Dataset items:

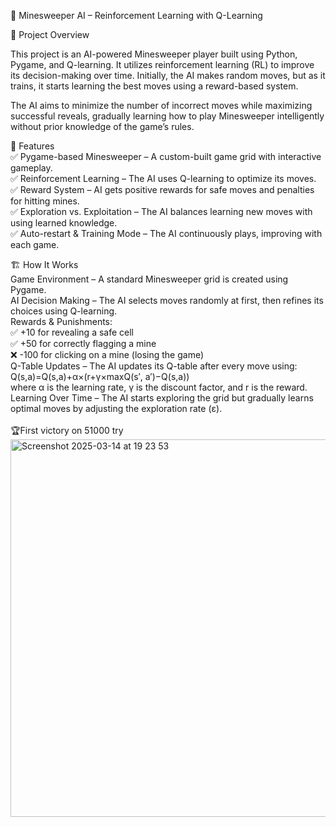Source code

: 🧠 Minesweeper AI – Reinforcement Learning with Q-Learning<br>

🎯 Project Overview<br>

This project is an AI-powered Minesweeper player built using Python, Pygame, and Q-learning. It utilizes reinforcement learning (RL) to improve its decision-making over time. Initially, the AI makes random moves, but as it trains, it starts learning the best moves using a reward-based system.<br>
 
The AI aims to minimize the number of incorrect moves while maximizing successful reveals, gradually learning how to play Minesweeper intelligently without prior knowledge of the game’s rules.<br>

🚀 Features<br>
✅ Pygame-based Minesweeper – A custom-built game grid with interactive gameplay.<br>
✅ Reinforcement Learning – The AI uses Q-learning to optimize its moves.<br>
✅ Reward System – AI gets positive rewards for safe moves and penalties for hitting mines.<br>
✅ Exploration vs. Exploitation – The AI balances learning new moves with using learned knowledge.<br>
✅ Auto-restart & Training Mode – The AI continuously plays, improving with each game.<br>

🏗️ How It Works<br>
Game Environment – A standard Minesweeper grid is created using Pygame.<br>
AI Decision Making – The AI selects moves randomly at first, then refines its choices using Q-learning.<br>
Rewards & Punishments:<br>
✅ +10 for revealing a safe cell<br>
✅ +50 for correctly flagging a mine<br>
❌ -100 for clicking on a mine (losing the game)<br>
Q-Table Updates – The AI updates its Q-table after every move using:<br>
  Q(s,a)=Q(s,a)+α×(r+γ×maxQ(s′, a′)−Q(s,a))<br>
where α is the learning rate, γ is the discount factor, and r is the reward.<br>
Learning Over Time – The AI starts exploring the grid but gradually learns optimal moves by adjusting the exploration rate (ε).<br>
<br>
🏆First victory on 51000 try<br>
<img width="604" alt="Screenshot 2025-03-14 at 19 23 53" src="https://github.com/user-attachments/assets/77429278-b1bf-42e7-9d12-cced75ad7174" />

Problem description —
Copy all of the entries verbatim, leaving out any pictures they contain.

Answer to the problem —
Source code

: 🧠 Minesweeper AI – Reinforcement Learning with Q-Learning<br>

🎯 Project Overview<br>

This project is an AI-powered Minesweeper player built using Python, Pygame, and Q-learning. It utilizes reinforcement learning (RL) to improve its decision-making over time. Initially, the AI makes random moves, but as it trains, it starts learning the best moves using a reward-based system.<br>
 
The AI aims to minimize the number of incorrect moves while maximizing successful reveals, gradually learning how to play Minesweeper intelligently without prior knowledge of the game’s rules.<br>

🚀 Features<br>
✅ Pygame-based Minesweeper – A custom-built game grid with interactive gameplay.<br>
✅ Reinforcement Learning – The AI uses Q-learning to optimize its moves.<br>
✅ Reward System – AI gets positive rewards for safe moves and penalties for hitting mines.<br>
✅ Exploration vs. Exploitation – The AI balances learning new moves with using learned knowledge.<br>
✅ Auto-restart & Training Mode – The AI continuously plays, improving with each game.<br>

🏗️ How It Works<br>
Game Environment – A standard Minesweeper grid is created using Pygame.<br>
AI Decision Making – The AI selects moves randomly at first, then refines its choices using Q-learning.<br>
Rewards & Punishments:<br>
✅ +10 for revealing a safe cell<br>
✅ +50 for correctly flagging a mine<br>
❌ -100 for clicking on a mine (losing the game)<br>
Q-Table Updates – The AI updates its Q-table after every move using:<br>
  Q(s,a)=Q(s,a)+α×(r+γ×maxQ(s′, a′)−Q(s,a))<br>
where α is the learning rate, γ is the discount factor, and r is the reward.<br>
Learning Over Time – The AI starts exploring the grid but gradually learns optimal moves by adjusting the exploration rate (ε).<br>
<br>
🏆First victory on 51000 try<br>
<img width="604" alt="Screenshot 2025-03-14 at 19 23 53" src="https://github.com/user-attachments/assets/77429278-b1bf-42e7-9d12-cced75ad7174" />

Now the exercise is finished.